Theorem - If the Riemann hypothesis would be true, and the Montgomery pair correlation conjecture (see linked article page 183-184) true too; let $p \in \Bbb P$ prime, $n \in \Bbb N$ and

$$\mathcal V_p(n)=1-(n^{p-1}\mod p)$$

then$$\lim_{p\rightarrow \infty}\mathcal V_p(n) = \operatorname{sinc}(2\pi \,n)$$

and for the pair correlation of the non-trivial zeroes of the Riemann $\zeta$-function, holds

$$r_2(u)=1-\operatorname{sinc^2}(\pi \,u) +\delta(u)=1-(\lim_{p\rightarrow \infty}\mathcal V_p)^2 +\delta(u)$$

with $u=2n$ (even).

$\delta(u)$ stands for the Dirac $\delta$-function, $r_2(u)$ denotes the pair correlation function, describing the two point correlation of the non-trivial zeros of the Riemann $\zeta$-function.

Question: Having this theorem settled, in which different ways may we interprete it intuitively?

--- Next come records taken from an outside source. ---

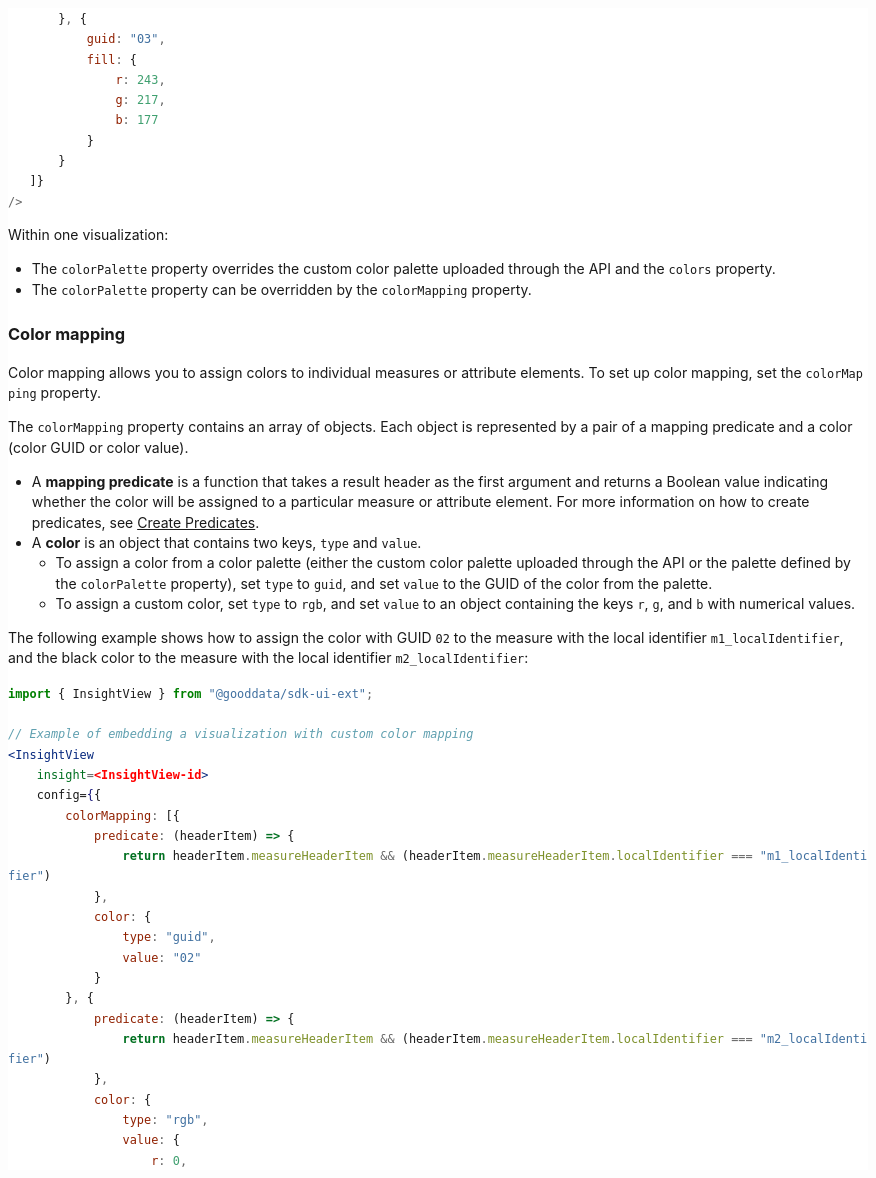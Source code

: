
```jsx
       }, {
           guid: "03",
           fill: {
               r: 243,
               g: 217,
               b: 177
           }
       }
   ]}
/>
```

Within one visualization:
* The `colorPalette` property overrides the custom color palette uploaded through the API and the `colors` property.
* The `colorPalette` property can be overridden by the `colorMapping` property.

### Color mapping

Color mapping allows you to assign colors to individual measures or attribute elements. To set up color mapping, set the `colorMapping` property.

The `colorMapping` property contains an array of objects. Each object is represented by a pair of a mapping predicate and a color (color GUID or color value).

* A **mapping predicate** is a function that takes a result header as the first argument and returns a Boolean value indicating whether the color will be assigned to a particular measure or attribute element.
 For more information on how to create predicates, see [Create Predicates](30_tips__create_predicates.md).
* A **color** is an object that contains two keys, `type` and `value`.
    * To assign a color from a color palette (either the custom color palette uploaded through the API or the palette defined by the `colorPalette` property), set `type` to `guid`, and set `value` to the GUID of the color from the palette.
    * To assign a custom color, set `type` to `rgb`, and set `value` to an object containing the keys `r`, `g`, and `b` with numerical values.

The following example shows how to assign the color with GUID `02` to the measure with the local identifier `m1_localIdentifier`, and the black color to the measure with the local identifier `m2_localIdentifier`:

```jsx
import { InsightView } from "@gooddata/sdk-ui-ext";

// Example of embedding a visualization with custom color mapping
<InsightView
    insight=<InsightView-id>
    config={{
        colorMapping: [{
            predicate: (headerItem) => {
                return headerItem.measureHeaderItem && (headerItem.measureHeaderItem.localIdentifier === "m1_localIdentifier")
            },
            color: {
                type: "guid",
                value: "02"
            }
        }, {
            predicate: (headerItem) => {
                return headerItem.measureHeaderItem && (headerItem.measureHeaderItem.localIdentifier === "m2_localIdentifier")
            },
            color: {
                type: "rgb",
                value: {
                    r: 0,
```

I really beg you for interprations from probably different viewpoints but helping for a better comprehension of $r_2(u)$ versus $\mathcal V_p$ (and vice versa).

Marginal note: The theorem applies generally (in regard to random matrix theory) to the sine-kernel of local level correlation statistics for Gaussian Unitary Ensembles (Gaudin, Dyson, Mehta) and corresponding level repulsion.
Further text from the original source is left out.